*About this exercise*: Keep the images out and copy every entry below exactly.

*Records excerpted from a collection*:
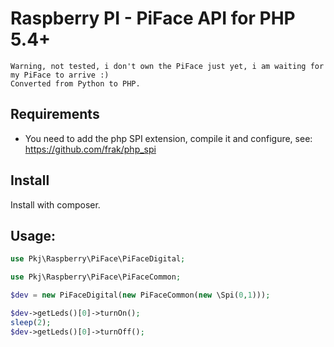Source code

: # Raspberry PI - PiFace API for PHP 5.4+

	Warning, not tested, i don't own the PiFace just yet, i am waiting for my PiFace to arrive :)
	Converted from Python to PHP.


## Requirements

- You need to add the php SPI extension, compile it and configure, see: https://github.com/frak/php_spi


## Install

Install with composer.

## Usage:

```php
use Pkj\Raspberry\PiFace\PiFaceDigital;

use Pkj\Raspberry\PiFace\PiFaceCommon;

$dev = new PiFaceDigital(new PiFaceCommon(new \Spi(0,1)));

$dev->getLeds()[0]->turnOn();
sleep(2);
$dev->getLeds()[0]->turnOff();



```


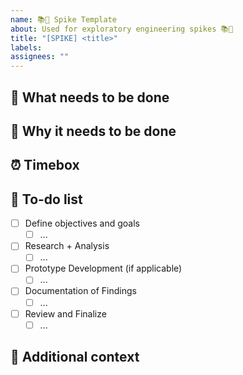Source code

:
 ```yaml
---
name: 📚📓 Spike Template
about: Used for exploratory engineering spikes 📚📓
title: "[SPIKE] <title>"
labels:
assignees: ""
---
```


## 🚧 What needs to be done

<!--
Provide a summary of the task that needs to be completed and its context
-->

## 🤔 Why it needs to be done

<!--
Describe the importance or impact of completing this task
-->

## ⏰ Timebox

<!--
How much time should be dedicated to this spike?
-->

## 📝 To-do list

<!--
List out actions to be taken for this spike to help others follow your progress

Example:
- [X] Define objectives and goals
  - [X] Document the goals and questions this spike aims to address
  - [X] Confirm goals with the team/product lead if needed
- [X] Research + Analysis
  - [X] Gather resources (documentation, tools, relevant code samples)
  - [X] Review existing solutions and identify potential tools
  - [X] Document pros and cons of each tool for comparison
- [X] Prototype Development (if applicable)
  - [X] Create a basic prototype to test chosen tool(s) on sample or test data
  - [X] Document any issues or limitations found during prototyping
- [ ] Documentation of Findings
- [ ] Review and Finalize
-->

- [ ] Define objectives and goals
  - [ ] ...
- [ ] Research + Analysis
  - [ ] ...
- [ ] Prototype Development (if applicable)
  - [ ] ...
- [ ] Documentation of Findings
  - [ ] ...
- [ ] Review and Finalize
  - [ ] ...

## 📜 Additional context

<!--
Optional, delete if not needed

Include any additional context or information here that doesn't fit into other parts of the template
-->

*Your solution*:
Source code

: # Raspberry PI - PiFace API for PHP 5.4+

	Warning, not tested, i don't own the PiFace just yet, i am waiting for my PiFace to arrive :)
	Converted from Python to PHP.


## Requirements

- You need to add the php SPI extension, compile it and configure, see: https://github.com/frak/php_spi


## Install

Install with composer.

## Usage:

```php
use Pkj\Raspberry\PiFace\PiFaceDigital;

use Pkj\Raspberry\PiFace\PiFaceCommon;

$dev = new PiFaceDigital(new PiFaceCommon(new \Spi(0,1)));

$dev->getLeds()[0]->turnOn();
sleep(2);
$dev->getLeds()[0]->turnOff();



```


Source code

:
 ```yaml
---
name: 📚📓 Spike Template
about: Used for exploratory engineering spikes 📚📓
title: "[SPIKE] <title>"
labels:
assignees: ""
---
```


## 🚧 What needs to be done

<!--
Provide a summary of the task that needs to be completed and its context
-->

## 🤔 Why it needs to be done

<!--
Describe the importance or impact of completing this task
-->

## ⏰ Timebox

<!--
How much time should be dedicated to this spike?
-->

## 📝 To-do list

<!--
List out actions to be taken for this spike to help others follow your progress

Example:
- [X] Define objectives and goals
  - [X] Document the goals and questions this spike aims to address
  - [X] Confirm goals with the team/product lead if needed
- [X] Research + Analysis
  - [X] Gather resources (documentation, tools, relevant code samples)
  - [X] Review existing solutions and identify potential tools
  - [X] Document pros and cons of each tool for comparison
- [X] Prototype Development (if applicable)
  - [X] Create a basic prototype to test chosen tool(s) on sample or test data
  - [X] Document any issues or limitations found during prototyping
- [ ] Documentation of Findings
- [ ] Review and Finalize
-->

- [ ] Define objectives and goals
  - [ ] ...
- [ ] Research + Analysis
  - [ ] ...
- [ ] Prototype Development (if applicable)
  - [ ] ...
- [ ] Documentation of Findings
  - [ ] ...
- [ ] Review and Finalize
  - [ ] ...

## 📜 Additional context

<!--
Optional, delete if not needed

Include any additional context or information here that doesn't fit into other parts of the template
-->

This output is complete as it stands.